------ AVAILABLE DATA ------

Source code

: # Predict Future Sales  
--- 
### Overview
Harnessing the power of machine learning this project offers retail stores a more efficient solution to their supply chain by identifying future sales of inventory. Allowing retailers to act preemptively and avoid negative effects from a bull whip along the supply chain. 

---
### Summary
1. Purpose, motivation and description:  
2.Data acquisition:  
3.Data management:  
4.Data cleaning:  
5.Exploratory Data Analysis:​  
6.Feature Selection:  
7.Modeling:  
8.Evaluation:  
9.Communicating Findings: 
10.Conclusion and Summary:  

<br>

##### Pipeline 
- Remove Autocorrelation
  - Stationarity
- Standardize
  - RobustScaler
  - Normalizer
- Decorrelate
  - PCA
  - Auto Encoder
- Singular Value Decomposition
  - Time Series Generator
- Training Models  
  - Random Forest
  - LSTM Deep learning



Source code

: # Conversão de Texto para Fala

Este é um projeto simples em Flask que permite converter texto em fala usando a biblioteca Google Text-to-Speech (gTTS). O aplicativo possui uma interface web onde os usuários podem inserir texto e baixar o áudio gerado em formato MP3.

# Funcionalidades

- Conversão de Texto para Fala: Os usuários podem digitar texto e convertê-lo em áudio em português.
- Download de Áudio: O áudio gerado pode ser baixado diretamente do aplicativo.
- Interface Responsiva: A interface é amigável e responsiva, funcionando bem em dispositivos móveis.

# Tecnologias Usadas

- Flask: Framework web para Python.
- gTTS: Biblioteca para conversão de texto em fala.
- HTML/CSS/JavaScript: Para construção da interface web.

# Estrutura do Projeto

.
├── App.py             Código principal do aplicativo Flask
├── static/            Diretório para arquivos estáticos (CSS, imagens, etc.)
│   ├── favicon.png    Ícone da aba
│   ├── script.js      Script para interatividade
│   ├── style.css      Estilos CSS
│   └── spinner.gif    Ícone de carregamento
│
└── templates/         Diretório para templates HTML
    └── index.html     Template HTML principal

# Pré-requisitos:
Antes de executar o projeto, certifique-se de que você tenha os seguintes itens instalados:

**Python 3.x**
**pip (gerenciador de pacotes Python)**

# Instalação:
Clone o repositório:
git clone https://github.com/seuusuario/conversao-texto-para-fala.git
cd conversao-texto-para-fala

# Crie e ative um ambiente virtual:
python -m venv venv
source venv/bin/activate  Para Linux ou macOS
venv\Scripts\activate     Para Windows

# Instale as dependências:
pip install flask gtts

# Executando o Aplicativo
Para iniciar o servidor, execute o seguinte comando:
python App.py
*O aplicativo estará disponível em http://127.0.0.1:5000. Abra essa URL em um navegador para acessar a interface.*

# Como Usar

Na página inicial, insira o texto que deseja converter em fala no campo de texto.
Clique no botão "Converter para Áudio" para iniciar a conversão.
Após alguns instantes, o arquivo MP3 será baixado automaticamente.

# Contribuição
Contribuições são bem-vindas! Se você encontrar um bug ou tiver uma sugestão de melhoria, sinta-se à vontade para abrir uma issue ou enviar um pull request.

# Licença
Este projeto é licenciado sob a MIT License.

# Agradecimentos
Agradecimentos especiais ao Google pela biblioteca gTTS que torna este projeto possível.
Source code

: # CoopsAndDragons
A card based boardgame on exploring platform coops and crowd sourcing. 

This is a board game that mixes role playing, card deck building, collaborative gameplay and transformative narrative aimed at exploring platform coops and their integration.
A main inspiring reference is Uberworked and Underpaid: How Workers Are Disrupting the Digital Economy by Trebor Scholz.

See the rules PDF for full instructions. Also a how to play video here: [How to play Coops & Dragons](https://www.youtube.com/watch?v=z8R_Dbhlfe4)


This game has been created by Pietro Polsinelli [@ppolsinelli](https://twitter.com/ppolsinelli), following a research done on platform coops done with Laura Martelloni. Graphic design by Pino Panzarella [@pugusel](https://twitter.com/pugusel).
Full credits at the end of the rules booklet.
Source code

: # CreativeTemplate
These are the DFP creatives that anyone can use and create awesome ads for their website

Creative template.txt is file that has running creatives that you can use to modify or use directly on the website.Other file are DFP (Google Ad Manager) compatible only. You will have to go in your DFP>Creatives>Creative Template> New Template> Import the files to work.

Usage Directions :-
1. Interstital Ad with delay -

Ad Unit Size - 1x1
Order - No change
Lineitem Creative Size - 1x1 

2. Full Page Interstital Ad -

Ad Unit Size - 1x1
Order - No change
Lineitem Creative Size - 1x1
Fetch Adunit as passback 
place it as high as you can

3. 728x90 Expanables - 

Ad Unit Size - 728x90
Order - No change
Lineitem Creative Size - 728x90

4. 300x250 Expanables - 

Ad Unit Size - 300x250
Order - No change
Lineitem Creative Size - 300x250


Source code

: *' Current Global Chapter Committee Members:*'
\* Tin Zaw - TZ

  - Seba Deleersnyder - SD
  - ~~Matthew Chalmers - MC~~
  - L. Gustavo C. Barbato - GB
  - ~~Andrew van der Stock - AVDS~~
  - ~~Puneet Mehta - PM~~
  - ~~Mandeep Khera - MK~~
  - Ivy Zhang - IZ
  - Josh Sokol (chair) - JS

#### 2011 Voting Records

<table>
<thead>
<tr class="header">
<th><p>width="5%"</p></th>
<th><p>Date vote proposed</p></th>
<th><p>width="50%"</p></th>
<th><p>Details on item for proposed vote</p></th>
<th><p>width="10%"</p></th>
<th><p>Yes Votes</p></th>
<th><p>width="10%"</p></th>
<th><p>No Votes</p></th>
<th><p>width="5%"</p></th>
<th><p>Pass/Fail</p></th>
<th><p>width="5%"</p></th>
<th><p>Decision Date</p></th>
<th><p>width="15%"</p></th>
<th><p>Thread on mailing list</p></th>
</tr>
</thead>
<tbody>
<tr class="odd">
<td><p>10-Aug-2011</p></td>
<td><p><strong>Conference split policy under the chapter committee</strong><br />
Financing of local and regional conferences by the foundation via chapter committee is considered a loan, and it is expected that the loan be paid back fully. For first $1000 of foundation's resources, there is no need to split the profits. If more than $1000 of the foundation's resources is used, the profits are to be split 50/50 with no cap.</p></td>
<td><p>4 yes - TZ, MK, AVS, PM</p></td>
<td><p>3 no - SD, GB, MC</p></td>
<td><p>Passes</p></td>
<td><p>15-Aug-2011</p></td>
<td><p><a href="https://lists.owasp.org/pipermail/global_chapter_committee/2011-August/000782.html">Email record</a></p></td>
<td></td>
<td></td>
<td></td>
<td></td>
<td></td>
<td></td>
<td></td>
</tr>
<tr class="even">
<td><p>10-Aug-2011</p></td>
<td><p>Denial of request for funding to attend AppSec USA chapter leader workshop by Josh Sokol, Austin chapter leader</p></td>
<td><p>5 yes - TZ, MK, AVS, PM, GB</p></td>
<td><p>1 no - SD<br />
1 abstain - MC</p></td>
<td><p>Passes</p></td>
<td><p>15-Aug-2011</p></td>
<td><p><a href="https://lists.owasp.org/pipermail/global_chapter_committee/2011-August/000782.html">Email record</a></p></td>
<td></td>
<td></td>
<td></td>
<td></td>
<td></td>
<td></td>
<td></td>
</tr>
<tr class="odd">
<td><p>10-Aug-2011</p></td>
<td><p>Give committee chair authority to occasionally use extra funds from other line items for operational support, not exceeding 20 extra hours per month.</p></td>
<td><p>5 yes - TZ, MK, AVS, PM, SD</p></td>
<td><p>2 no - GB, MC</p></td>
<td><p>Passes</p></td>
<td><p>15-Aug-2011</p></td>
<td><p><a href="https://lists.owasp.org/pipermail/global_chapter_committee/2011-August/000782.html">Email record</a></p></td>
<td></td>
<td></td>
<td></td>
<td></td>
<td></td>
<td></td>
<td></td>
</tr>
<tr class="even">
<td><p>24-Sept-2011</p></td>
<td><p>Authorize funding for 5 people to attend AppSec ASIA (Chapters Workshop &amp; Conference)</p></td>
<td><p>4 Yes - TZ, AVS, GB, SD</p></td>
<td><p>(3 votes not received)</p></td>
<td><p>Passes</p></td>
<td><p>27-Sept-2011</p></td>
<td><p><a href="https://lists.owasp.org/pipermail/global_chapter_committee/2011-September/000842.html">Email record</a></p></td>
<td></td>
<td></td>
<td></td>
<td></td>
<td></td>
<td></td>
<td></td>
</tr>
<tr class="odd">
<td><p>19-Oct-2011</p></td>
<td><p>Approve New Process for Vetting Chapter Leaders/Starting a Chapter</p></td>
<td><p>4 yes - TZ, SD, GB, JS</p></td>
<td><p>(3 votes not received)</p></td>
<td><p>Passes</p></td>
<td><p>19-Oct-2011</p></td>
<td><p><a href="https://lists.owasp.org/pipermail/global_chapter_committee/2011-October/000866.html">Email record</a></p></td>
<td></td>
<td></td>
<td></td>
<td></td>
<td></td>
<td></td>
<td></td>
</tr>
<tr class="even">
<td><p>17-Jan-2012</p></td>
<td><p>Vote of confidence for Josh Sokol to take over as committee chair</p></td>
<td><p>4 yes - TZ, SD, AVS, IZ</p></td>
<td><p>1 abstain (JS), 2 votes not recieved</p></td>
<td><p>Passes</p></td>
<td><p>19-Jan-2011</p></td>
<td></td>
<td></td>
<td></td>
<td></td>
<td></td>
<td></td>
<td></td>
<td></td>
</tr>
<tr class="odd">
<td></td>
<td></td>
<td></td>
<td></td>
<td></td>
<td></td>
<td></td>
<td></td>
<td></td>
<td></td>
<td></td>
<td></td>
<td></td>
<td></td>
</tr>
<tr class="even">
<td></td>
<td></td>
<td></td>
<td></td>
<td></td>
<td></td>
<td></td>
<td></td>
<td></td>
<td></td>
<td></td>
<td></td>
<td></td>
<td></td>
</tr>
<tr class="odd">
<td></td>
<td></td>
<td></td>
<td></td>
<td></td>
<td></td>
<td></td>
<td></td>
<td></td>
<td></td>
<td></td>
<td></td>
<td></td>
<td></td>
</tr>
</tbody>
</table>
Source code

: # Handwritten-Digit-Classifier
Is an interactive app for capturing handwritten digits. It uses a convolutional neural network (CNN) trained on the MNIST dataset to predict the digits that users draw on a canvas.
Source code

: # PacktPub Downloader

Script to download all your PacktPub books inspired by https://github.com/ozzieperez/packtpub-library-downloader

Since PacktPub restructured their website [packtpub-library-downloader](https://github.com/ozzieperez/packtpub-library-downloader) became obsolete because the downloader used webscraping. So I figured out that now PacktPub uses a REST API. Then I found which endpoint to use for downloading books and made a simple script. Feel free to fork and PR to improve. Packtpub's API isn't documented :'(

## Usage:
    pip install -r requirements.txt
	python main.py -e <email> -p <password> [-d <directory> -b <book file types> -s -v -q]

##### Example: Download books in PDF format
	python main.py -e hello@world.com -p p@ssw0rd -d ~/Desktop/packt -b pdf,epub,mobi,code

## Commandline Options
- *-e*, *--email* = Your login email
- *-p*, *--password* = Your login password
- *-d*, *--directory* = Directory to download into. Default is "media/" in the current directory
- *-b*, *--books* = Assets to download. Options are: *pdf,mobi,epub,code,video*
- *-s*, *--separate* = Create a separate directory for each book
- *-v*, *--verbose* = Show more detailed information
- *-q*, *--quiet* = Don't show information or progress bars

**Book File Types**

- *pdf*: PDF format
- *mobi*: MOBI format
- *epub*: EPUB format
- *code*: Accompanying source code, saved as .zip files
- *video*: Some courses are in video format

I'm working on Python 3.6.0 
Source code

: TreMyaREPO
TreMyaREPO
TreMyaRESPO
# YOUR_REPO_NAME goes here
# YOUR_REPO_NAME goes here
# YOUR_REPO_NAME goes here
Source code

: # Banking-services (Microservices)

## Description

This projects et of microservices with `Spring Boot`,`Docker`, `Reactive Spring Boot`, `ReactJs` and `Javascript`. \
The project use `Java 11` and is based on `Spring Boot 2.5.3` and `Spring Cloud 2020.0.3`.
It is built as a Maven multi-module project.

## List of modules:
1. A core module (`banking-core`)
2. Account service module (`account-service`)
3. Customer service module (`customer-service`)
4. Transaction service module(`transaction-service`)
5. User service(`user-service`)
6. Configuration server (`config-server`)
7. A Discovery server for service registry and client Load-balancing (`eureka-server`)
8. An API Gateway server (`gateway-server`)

------

(PROBLEM) Nothing but a number belongs in the answer: the number of lines above that contain "learning".

(TASK ANSWER) 2